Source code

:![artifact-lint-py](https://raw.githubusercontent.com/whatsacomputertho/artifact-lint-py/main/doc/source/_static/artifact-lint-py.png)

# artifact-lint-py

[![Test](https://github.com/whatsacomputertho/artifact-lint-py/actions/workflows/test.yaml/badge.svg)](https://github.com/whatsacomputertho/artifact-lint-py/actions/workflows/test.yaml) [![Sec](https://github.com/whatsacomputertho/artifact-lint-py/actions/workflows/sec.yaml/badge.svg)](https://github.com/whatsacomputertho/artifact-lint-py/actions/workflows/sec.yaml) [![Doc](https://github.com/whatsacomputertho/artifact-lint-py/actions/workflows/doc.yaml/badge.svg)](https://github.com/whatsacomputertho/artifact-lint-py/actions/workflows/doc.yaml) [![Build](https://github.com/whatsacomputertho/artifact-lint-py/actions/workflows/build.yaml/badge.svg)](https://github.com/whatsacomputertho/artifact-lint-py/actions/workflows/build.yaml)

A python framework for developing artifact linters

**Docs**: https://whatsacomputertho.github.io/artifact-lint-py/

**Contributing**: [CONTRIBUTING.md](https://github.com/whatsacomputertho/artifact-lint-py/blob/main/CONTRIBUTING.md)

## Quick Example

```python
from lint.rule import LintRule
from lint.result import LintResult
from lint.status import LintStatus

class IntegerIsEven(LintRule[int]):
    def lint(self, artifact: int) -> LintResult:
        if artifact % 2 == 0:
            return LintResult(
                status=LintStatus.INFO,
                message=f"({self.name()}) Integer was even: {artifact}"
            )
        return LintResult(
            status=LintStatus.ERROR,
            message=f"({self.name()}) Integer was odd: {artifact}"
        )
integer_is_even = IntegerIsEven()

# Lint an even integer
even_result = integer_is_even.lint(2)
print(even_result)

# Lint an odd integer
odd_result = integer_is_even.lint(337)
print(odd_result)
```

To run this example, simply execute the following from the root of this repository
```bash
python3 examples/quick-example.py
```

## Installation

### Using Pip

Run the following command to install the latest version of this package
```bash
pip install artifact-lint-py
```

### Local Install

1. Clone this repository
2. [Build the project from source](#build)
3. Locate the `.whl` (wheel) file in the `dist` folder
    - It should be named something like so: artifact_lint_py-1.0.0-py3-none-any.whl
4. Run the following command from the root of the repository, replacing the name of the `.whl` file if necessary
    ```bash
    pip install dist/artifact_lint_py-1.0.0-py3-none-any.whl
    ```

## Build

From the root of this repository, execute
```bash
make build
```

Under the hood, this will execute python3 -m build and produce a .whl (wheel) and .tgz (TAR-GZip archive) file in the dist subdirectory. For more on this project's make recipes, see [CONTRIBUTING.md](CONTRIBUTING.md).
──────────
**Problem requirements**
The lines to quote run from the one containing "From the root of this repository, execute" through the final line of the material above; please give them exactly, both ends included, and nothing else.

**Answer box**
From the root of this repository, execute
```bash
make build
```

Under the hood, this will execute python3 -m build and produce a .whl (wheel) and .tgz (TAR-GZip archive) file in the dist subdirectory. For more on this project's make recipes, see [CONTRIBUTING.md](CONTRIBUTING.md).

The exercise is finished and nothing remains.